All grey thoroughbred horses are supposedly descended from the Alcock Arabian, an Arabian stallion of indefinite origin, but probably imported, via Constantinople, by Sir Robert Sutton, English Ambassador to the Porte, in the early eighteenth century. Certainly, grey horses are a rarity, representing about 3% of the thoroughbred population in Britain.
Grey colouring is determined by a dominant gene which, if inherited from a parent, is expressed, over other colour genes, in coat colour. In other words, all grey thoroughbred horses have at least one grey parent. Grey horses are usually born black, brown or chestnut, but gradually grow lighter in colour, to become dappled, grey or white.
In later life, most grey horses develop dark-pigmented tumours, called melanoma, on their skin, but these are mostly benign and require little or no treatment. However, influential Italian breeder Fedrico Tesio insisted that grey horses were ‘diseased’, leading to them falling out of favour. Nevertheless, it’s the scarcity of grey horses, coupled with the fact that they’re easy to spot, which has led to their enduring appeal in horse racing circles.
As far as the Grand National is concerned, in 179 years since the inaugural running of the Grand Liverpool Steeplechase, as the race was originally known, just three grey horses have won. One crackpot theory suggests that grey horses have fared poorly at Aintree because they’re more susceptible to the vagaries of the Merseyside weather in early April than horses of other colours. Anyone who subscribes to that theory, though, would do well to remember that Desert Orchid – possibly the most popular grey in the history of British horse racing – enjoyed his finest hour, in the Cheltenham Gold Cup, on a foul, rainy day when racing only went ahead after a midday inspection.
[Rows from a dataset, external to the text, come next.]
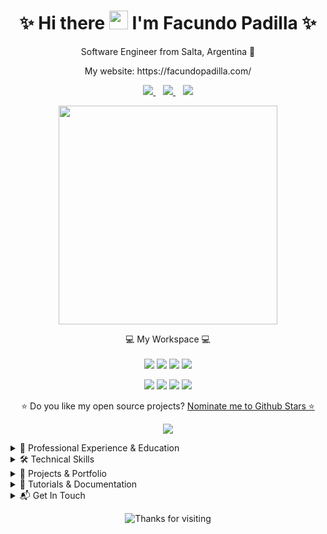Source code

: <h1 align='center'>
  ✨ Hi there <img src="https://user-images.githubusercontent.com/1303154/88677602-1635ba80-d120-11ea-84d8-d263ba5fc3c0.gif" width="30"> I'm Facundo Padilla ✨
</h1>

<p align='center'>
  Software Engineer from Salta, Argentina 🚀
</p>
<p align='center'>
  My website: https://facundopadilla.com/
</p>

<p align='center'>
  <a href="https://www.linkedin.com/in/facundopadilla/">
    <img src="https://img.shields.io/badge/linkedin-%230077B5.svg?&style=for-the-badge&logo=linkedin&logoColor=white" />
  </a>&nbsp;&nbsp;
  <a href="https://github.com/facundopadilla">
    <img src="https://img.shields.io/badge/github-%23121011.svg?style=for-the-badge&logo=github&logoColor=white" />
  </a>&nbsp;&nbsp;
  <a href="https://www.udemy.com/user/facundo-padilla/">
    <img src="https://img.shields.io/badge/Udemy-A435F0?style=for-the-badge&logo=Udemy&logoColor=white" />
  </a>
</p>

<p align='center'>
  <a href="#"><img src="https://github-readme-stats.vercel.app/api?username=facundopadilla&show_icons=true&count_private=true&theme=dark" width="350"></a>
</p>

<p align='center'>
  💻 My Workspace 💻<br/><br/>
  <img src="https://img.shields.io/badge/Lenovo-Legion%205-E2231A?style=for-the-badge&logo=lenovo&logoColor=white" />
  <img src="https://img.shields.io/badge/amd-ryzen%205%205600-red.svg?&style=for-the-badge&logo=amd&logoColor=white" />
  <img src="https://img.shields.io/badge/RTX-3060-%2376B900.svg?&style=for-the-badge&logo=nvidia&logoColor=white" />  
  <img src="https://img.shields.io/badge/Windows%2011-0078D4?style=for-the-badge&logo=windows11&logoColor=white" />
</p>
<p align='center'>
  <img src="https://img.shields.io/badge/Apple-MacBook%20Air%20M2-%23000000.svg?&style=for-the-badge&logo=apple&logoColor=white" />
  <img src="https://img.shields.io/badge/RAM-16GB-%230071C5.svg?&style=for-the-badge&logoColor=white" />
  <img src="https://img.shields.io/badge/SSD-512GB-%23FFBB00.svg?&style=for-the-badge&logoColor=white" />
  <img src="https://img.shields.io/badge/macOS-Sequoia-%23000000.svg?&style=for-the-badge&logo=apple&logoColor=white" />
</p>

<p align='center'>
  ⭐ Do you like my open source projects? <a href='https://stars.github.com/nominate/'>Nominate me to Github Stars ⭐</a>
</p>

<p align='center'>
  <a href="#"><img src="https://badges.pufler.dev/visits/facundopadilla/facundopadilla"></a>
</p>

<details>
  <summary>📃 Professional Experience & Education</summary>

## 🎓 Education
  
- 📖 **Professional and Personal Computer Technician**\
📆 2013 - 2018\
📍 **E.E.T. N° 3117 - Daniel O. Reyes** - Salta, Argentina
  - 🏅 Outstanding student at the National Institute of Technological Education
  - 🏅 Honor medal at the National Science Fair in Córdoba
  - 🥇 First place at the Science Fair in ONIET in Córdoba
  - 🎖 Recognition from the Ministry of Education of Salta Province

## 👨‍💻 Professional Experience

<img align="right" src="https://img.shields.io/badge/Python-3776AB?logo=python&logoColor=white" />
<img align="right" src="https://img.shields.io/badge/FastAPI-009688?logo=fastapi&logoColor=white" />
<img align="right" src="https://img.shields.io/badge/GitLab-FC6D26?logo=gitlab&logoColor=white" />
<img align="right" src="https://img.shields.io/badge/SonarQube-4E9BCD?logo=sonarqube&logoColor=white" />
  
- 👨‍💻 **SSR Software Engineer**\
📆 12/2022 - Present\
📍 **Santander Tecnología Argentina**
  - 🔧 Development of microservices with FastAPI that integrate with applications like SonarQube and GitLab for quality control and monitoring of +1,000 projects
  - ✨ "Magic buttons": one-click execution of Cypress, Selenium, Newman automated tests, and K6 performance tests
  - 🎤 Talks and workshops on testing and development best practices
  - 👩‍💻 Mentor at "Club Chicas Programadoras"
  - 🌎 Collaborated on a corporate application for Santander Spain with developers from Brazil

<img align="right" src="https://img.shields.io/badge/Python-3776AB?logo=python&logoColor=white" />
<img align="right" src="https://img.shields.io/badge/Flask-000000?logo=flask&logoColor=white" />
<img align="right" src="https://img.shields.io/badge/Django-092E20?logo=django&logoColor=white" />
<img align="right" src="https://img.shields.io/badge/Azure-0078D4?logo=microsoftazure&logoColor=white" />
<img align="right" src="https://img.shields.io/badge/Firebase-FFCA28?logo=firebase&logoColor=black" />

- 👨‍💻 **Consultant and Developer**\
📆 06/2023 - 09/2023\
📍 **HealthyTek SpA** - Santiago, Chile
  - 🔄 Freelance work (contractor mode)
  - 🐛 Bug fixing, component refactoring, production deployments and process documentation
  - 🛠️ Projects primarily built with Flask, Django, and other technologies like HTML, CSS, JavaScript, Firebase, and Azure

<img align="right" src="https://img.shields.io/badge/Python-3776AB?logo=python&logoColor=white" />
<img align="right" src="https://img.shields.io/badge/AWS-232F3E?logo=amazonaws&logoColor=white" />
<img align="right" src="https://img.shields.io/badge/FastAPI-009688?logo=fastapi&logoColor=white" />
<img align="right" src="https://img.shields.io/badge/MySQL-4479A1?logo=mysql&logoColor=white" />
<img align="right" src="https://img.shields.io/badge/Docker-2496ED?logo=docker&logoColor=white" />
  
- 👨‍💻 **SSR Python Developer**\
📆 03/2022 - 12/2022\
📍 **Banza** - Buenos Aires, Argentina
  - 🔄 Started "reinvention" of the product from scratch, working collaboratively with all teams
  - 💸 Led development and integration of the "MEP Dollar at one click" button
  - ☁️ Technologies: AWS (Cognito, DynamoDB, Lambda, SQS), FastAPI, MySQL, Docker

<img align="right" src="https://img.shields.io/badge/Python-3776AB?logo=python&logoColor=white" />
<img align="right" src="https://img.shields.io/badge/Flask-000000?logo=flask&logoColor=white" />
<img align="right" src="https://img.shields.io/badge/Spring-6DB33F?logo=spring&logoColor=white" />
<img align="right" src="https://img.shields.io/badge/WhatsApp-25D366?logo=whatsapp&logoColor=white" />
  
- 👨‍💻 **SSR Python Developer**\
📆 09/2021 - 03/2022\
📍 **Blimop** - San Salvador de Jujuy, Argentina
  - 🔄 Led migration of microservices from SpringBoot to Python
  - 💬 Integrated ChatAPI in Beplic application to replace WhatsApp scraping VMs with webhooks
  - 👨‍🏫 Conducted training workshop "Building my future" for university graduates

<img align="right" src="https://img.shields.io/badge/Python-3776AB?logo=python&logoColor=white" />
<img align="right" src="https://img.shields.io/badge/Flask-000000?logo=flask&logoColor=white" />
  
- 👨‍💻 **Python Developer**\
📆 02/2021 - 09/2021\
📍 **Blimop** - San Salvador de Jujuy, Argentina
  - 💼 Worked in staffing mode for a telecommunications client from Uruguay
  - 🔧 Added features to a web system developed in Flask
  - 🔄 Migrated code from Python 2.7 to Python 3.6

## 📚 Certifications & Courses
- ✅ Scrum Professional Course - Platzi (06/2024)
- ✅ Scrum Foundation Professional Certification - SFPC™ (06/2024)
- ✅ Blockchain Course - UBP (09/2023)
- ✅ Code quality management with SonarQube - Udemy (01/2023)
- ✅ Professional Software Architecture Course - Platzi (09/2022)
- ✅ Software Architecture Fundamentals - Platzi (08/2022)
- ✅ Docker Course, beginner to expert - Udemy (01/2021)
- ✅ Cloud Computing Course - Google (12/2018)
- ✅ My first company - BBVA (11/2017)

</details>

<details>
  <summary>🛠️ Technical Skills</summary>

## 💻 Programming & Frameworks
- **🐍 Python**: FastAPI, Django, Flask
- **🧪 Testing**: Unit, functional, integration, E2E, performance (K6), automated (Playwright), TDD, BDD (Behave)
- **🔧 Other technologies**: 
  - Bash, PowerShell, HTML, CSS, JavaScript
  - Selenium, Postman, RESTful APIs
  - Microservices, monorepos, design patterns
  - SOLID, clean architecture, OpenAPI, SwaggerUI, pre-commit

## ☁️ Infrastructure & Tools
- **🗄️ DBMS**: MySQL, PostgreSQL
- **🔍 SAST**: SonarQube
- **🖥️ OS**: Ubuntu, Fedora
- **🔄 SCM & CI/CD**: GitLab, GitHub, Docker
- **☁️ PaaS**: OpenShift (client-use)
- **☁️ Cloud**: Amazon Web Services, Heroku, PythonAnywhere

## 🌟 Soft Skills
- **🌐 English**: A2 level
- **🔄 Agile methodologies**: SCRUM and Agile

</details>

<details>
  <summary>🚀 Projects & Portfolio</summary>
  
## 🤖 Chatbot with Google DialogFlow and Telegram (2022)
This project was presented as a final project for "Building my future" students in Jujuy and at the Technology Fair of the Municipality of Salta (attended by more than 100 people!).
- 🔄 Uses FastAPI framework to create webhooks that transmit messages received by a Telegram bot and sent to DialogFlow for processing
- ☁️ Deployed on Heroku for 24/7 bot operation
- **👉 More info**: [fastapi-dialogflow-telegram-bot](https://github.com/facundopadilla/fastapi-dialogflow-telegram-bot)

## 🏕 INET 2018 - Feedlot system with Arduino
Group work in the final instance of the programming olympiad held at INET in 2018 for computer science students.
- 📊 Dashboard for visualizing data and controlling Arduino components to simulate feedlot automation on a smaller scale
- 🛠️ Technologies: MySQL, PHP, Arduino
- 🎬 I appear on the cover of the award video: [YouTube](https://www.youtube.com/watch?v=oz1-ne1y-_Y&pp=ygUVaW5ldCAyMDE4IGluZm9ybWF0aWNh)
  
</details>

<details>
  <summary>📝 Tutorials & Documentation</summary>
  
I like to share relevant information that helps others, so I have a section where I share notes, tutorials, and things I discovered and/or learned during my programming career 👽

## 📚 Knowledge Base
- 🔗 [Pre-commit - Create your own local hook](https://www.notion.so/Pre-commit-Cre-tu-propio-hook-local-14962e8070a08094ad6cc2d06642524f?pvs=21)
- 🔗 [SQLModel for large applications (WIP)](https://www.notion.so/SQLModel-para-grandes-aplicaciones-WIP-86f87edb37fc43b6bf2813c3df09cebf?pvs=21)
- 🔗 [AWS - My day to day with the cloud (WIP)](https://www.notion.so/AWS-Mi-d-a-a-d-a-con-el-cloud-WIP-13a62e8070a0808aa9b7ce95e40ca83b?pvs=21)
  
</details>

<details>
  <summary>📬 Get In Touch</summary>
  
## 📱 Contact Information
- 💼 [LinkedIn](https://www.linkedin.com/in/facundopadilla/)
- 💻 [GitHub](https://github.com/facundopadilla)
- 🎓 [Udemy](https://www.udemy.com/user/facundo-padilla/)
  
</details>

<p align="center">
  <img src="https://img.shields.io/badge/Thanks%20for%20visiting-FF6B6B?style=for-the-badge" alt="Thanks for visiting">
</p>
Of course, Desert Orchid never ran in the Grand National – although he did win the Irish equivalent at Fairyhouse the year after his Gold Cup triumph – but the roll of honour at Aintree does include The Lamb (1868 and 1871), Nicolaus Silver (1961) and Neptune Collonges (2012).
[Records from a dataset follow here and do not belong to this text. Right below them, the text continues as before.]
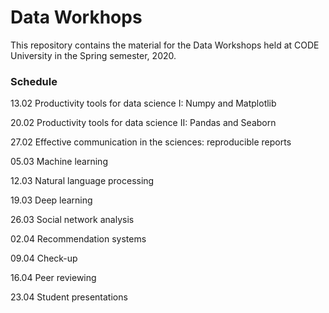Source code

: # Data Workhops

This repository contains the material for the Data Workshops held at CODE University in the Spring semester, 2020.


### Schedule

13.02 Productivity tools for data science I: Numpy and Matplotlib

20.02 Productivity tools for data science II: Pandas and Seaborn

27.02 Effective communication in the sciences: reproducible reports

05.03 Machine learning

12.03 Natural language processing

19.03 Deep learning

26.03 Social network analysis

02.04 Recommendation systems

09.04 Check-up

16.04 Peer reviewing

23.04 Student presentations

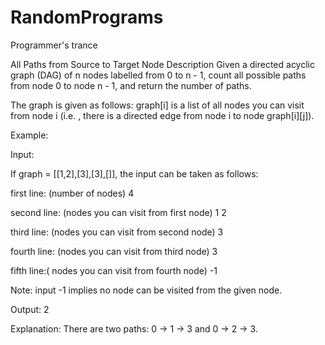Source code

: # RandomPrograms
Programmer's trance

All Paths from Source to Target Node
Description
Given a directed acyclic graph (DAG) of n nodes labelled from 0 to n - 1, count all possible paths from node 0 to node n - 1, and return the number of paths.



The graph is given as follows: graph[i] is a list of all nodes you can visit from node i (i.e. , there is a directed edge from node i to node graph[i][j]).



Example:





Input:

If graph = [[1,2],[3],[3],[]], the input can be taken as follows:



first line: (number of nodes) 4

second line: (nodes you can visit from first node) 1 2

third line: (nodes you can visit from second node) 3

fourth line: (nodes you can visit from third node) 3

fifth line:( nodes you can visit from fourth node) -1



Note: input -1 implies no node can be visited from the given node.



Output: 2

Explanation: There are two paths: 0 -> 1 -> 3 and 0 -> 2 -> 3.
Owned by William Henry, sixth Earl Poulett, The Lamb stood less than 15½ hands high – about the same height as the 2018 Grand National winner, Tiger Roll, who was affectionately described by his owner, Michael O’Leary, as ‘a little rat of a thing’ – and was apparently so named because of his diminutive size and placid nature. He had the distinction of winning his first National as a 6-year-old, under amateur jockey George Ede, in 1868 and, having subsequently contracted an illness that kept him off the course for two years, won his second as a 9-year-old, under another amateur jockey, Tommy Pickernell, in 1871. Mysteriously, some paintings and sketches depict The Lamb not as a grey, but as a black horse.
The second grey to win the Grand National, Nicolaus Silver in 1961, was unmistakably grey, in fact, almost white, with a hint of dapple on his quarters and legs. He was bought, for £2,600, by Kinnersley trainer Fred Rimmell, on behalf of owner Charles Vaughan, following the sudden death of his previous trainer in 1960. The following spring, Nicolaus Silver lined up at Aintree as an unheralded 28/1 chance but, relishing the firm ground, drew clear in the closing stages to beat the previous year’s winner, Merryman II, by 5 lengths.
The third and, so far, final grey to win the Grand National was Neptune Collonges, trained by Paul Nicholls and ridden by Daryl Jacob, in 2012. Classy enough to complete a Nicholls’ 1-2-3, behind Denman and Kauto Star, in the Cheltenham Gold Cup in his younger days, Neptune Collonges was, by now, a doughty 11-year-old, whose coat had grown even lighter with age. Nevertheless, he became the first horse since Red Rum to carry 11st 6lb or more to victory in the National and his winning margin, a nose, was the narrowest in the history of the celebrated steeplechase.